Exercise instructions:
The answer must consist of the entries, copied exactly and in full.

Provided records:
────

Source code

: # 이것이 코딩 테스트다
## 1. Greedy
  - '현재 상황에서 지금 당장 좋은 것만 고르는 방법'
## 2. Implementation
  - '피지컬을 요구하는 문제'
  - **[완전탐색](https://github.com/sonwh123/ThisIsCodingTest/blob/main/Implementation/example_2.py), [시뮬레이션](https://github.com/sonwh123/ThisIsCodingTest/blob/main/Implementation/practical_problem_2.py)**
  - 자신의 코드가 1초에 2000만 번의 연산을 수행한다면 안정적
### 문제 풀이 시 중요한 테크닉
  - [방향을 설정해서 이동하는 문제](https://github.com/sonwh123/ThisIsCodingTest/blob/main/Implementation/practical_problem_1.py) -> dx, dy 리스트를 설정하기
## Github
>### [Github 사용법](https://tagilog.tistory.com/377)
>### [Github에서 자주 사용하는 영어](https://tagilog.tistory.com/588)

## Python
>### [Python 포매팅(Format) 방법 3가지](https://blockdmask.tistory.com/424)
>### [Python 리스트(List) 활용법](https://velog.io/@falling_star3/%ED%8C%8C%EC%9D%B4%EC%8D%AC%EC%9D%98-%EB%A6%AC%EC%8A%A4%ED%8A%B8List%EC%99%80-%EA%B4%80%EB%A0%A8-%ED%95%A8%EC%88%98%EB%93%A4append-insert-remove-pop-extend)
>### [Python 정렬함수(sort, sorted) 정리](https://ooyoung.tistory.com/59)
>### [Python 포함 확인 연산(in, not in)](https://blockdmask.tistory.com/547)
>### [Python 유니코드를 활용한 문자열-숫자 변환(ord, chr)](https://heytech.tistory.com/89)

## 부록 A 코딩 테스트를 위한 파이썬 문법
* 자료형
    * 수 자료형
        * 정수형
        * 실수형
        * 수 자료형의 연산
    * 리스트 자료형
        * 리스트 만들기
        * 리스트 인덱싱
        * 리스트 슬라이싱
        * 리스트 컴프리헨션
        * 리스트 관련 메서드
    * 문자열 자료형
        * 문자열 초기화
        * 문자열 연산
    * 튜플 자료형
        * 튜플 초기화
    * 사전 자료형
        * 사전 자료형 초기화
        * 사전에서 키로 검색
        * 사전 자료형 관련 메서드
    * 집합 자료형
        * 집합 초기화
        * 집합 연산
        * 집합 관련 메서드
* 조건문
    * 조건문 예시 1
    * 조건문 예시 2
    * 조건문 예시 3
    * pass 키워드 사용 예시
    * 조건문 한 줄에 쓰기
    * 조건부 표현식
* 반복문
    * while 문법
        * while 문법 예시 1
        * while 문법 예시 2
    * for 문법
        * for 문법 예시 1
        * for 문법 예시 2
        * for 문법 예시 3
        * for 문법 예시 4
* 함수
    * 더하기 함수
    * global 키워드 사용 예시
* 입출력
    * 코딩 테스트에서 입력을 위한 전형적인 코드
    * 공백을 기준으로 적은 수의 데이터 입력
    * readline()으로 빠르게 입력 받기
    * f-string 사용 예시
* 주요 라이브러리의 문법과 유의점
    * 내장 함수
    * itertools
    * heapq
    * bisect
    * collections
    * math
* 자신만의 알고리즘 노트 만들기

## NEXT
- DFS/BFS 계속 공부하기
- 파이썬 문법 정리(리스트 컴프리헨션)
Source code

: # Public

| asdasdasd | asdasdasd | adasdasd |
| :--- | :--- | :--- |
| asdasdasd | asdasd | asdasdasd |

────

Output for this exercise:
Source code

: # 이것이 코딩 테스트다
## 1. Greedy
  - '현재 상황에서 지금 당장 좋은 것만 고르는 방법'
## 2. Implementation
  - '피지컬을 요구하는 문제'
  - **[완전탐색](https://github.com/sonwh123/ThisIsCodingTest/blob/main/Implementation/example_2.py), [시뮬레이션](https://github.com/sonwh123/ThisIsCodingTest/blob/main/Implementation/practical_problem_2.py)**
  - 자신의 코드가 1초에 2000만 번의 연산을 수행한다면 안정적
### 문제 풀이 시 중요한 테크닉
  - [방향을 설정해서 이동하는 문제](https://github.com/sonwh123/ThisIsCodingTest/blob/main/Implementation/practical_problem_1.py) -> dx, dy 리스트를 설정하기
## Github
>### [Github 사용법](https://tagilog.tistory.com/377)
>### [Github에서 자주 사용하는 영어](https://tagilog.tistory.com/588)

## Python
>### [Python 포매팅(Format) 방법 3가지](https://blockdmask.tistory.com/424)
>### [Python 리스트(List) 활용법](https://velog.io/@falling_star3/%ED%8C%8C%EC%9D%B4%EC%8D%AC%EC%9D%98-%EB%A6%AC%EC%8A%A4%ED%8A%B8List%EC%99%80-%EA%B4%80%EB%A0%A8-%ED%95%A8%EC%88%98%EB%93%A4append-insert-remove-pop-extend)
>### [Python 정렬함수(sort, sorted) 정리](https://ooyoung.tistory.com/59)
>### [Python 포함 확인 연산(in, not in)](https://blockdmask.tistory.com/547)
>### [Python 유니코드를 활용한 문자열-숫자 변환(ord, chr)](https://heytech.tistory.com/89)

## 부록 A 코딩 테스트를 위한 파이썬 문법
* 자료형
    * 수 자료형
        * 정수형
        * 실수형
        * 수 자료형의 연산
    * 리스트 자료형
        * 리스트 만들기
        * 리스트 인덱싱
        * 리스트 슬라이싱
        * 리스트 컴프리헨션
        * 리스트 관련 메서드
    * 문자열 자료형
        * 문자열 초기화
        * 문자열 연산
    * 튜플 자료형
        * 튜플 초기화
    * 사전 자료형
        * 사전 자료형 초기화
        * 사전에서 키로 검색
        * 사전 자료형 관련 메서드
    * 집합 자료형
        * 집합 초기화
        * 집합 연산
        * 집합 관련 메서드
* 조건문
    * 조건문 예시 1
    * 조건문 예시 2
    * 조건문 예시 3
    * pass 키워드 사용 예시
    * 조건문 한 줄에 쓰기
    * 조건부 표현식
* 반복문
    * while 문법
        * while 문법 예시 1
        * while 문법 예시 2
    * for 문법
        * for 문법 예시 1
        * for 문법 예시 2
        * for 문법 예시 3
        * for 문법 예시 4
* 함수
    * 더하기 함수
    * global 키워드 사용 예시
* 입출력
    * 코딩 테스트에서 입력을 위한 전형적인 코드
    * 공백을 기준으로 적은 수의 데이터 입력
    * readline()으로 빠르게 입력 받기
    * f-string 사용 예시
* 주요 라이브러리의 문법과 유의점
    * 내장 함수
    * itertools
    * heapq
    * bisect
    * collections
    * math
* 자신만의 알고리즘 노트 만들기

## NEXT
- DFS/BFS 계속 공부하기
- 파이썬 문법 정리(리스트 컴프리헨션)
Source code

: # Public

| asdasdasd | asdasdasd | adasdasd |
| :--- | :--- | :--- |
| asdasdasd | asdasd | asdasdasd |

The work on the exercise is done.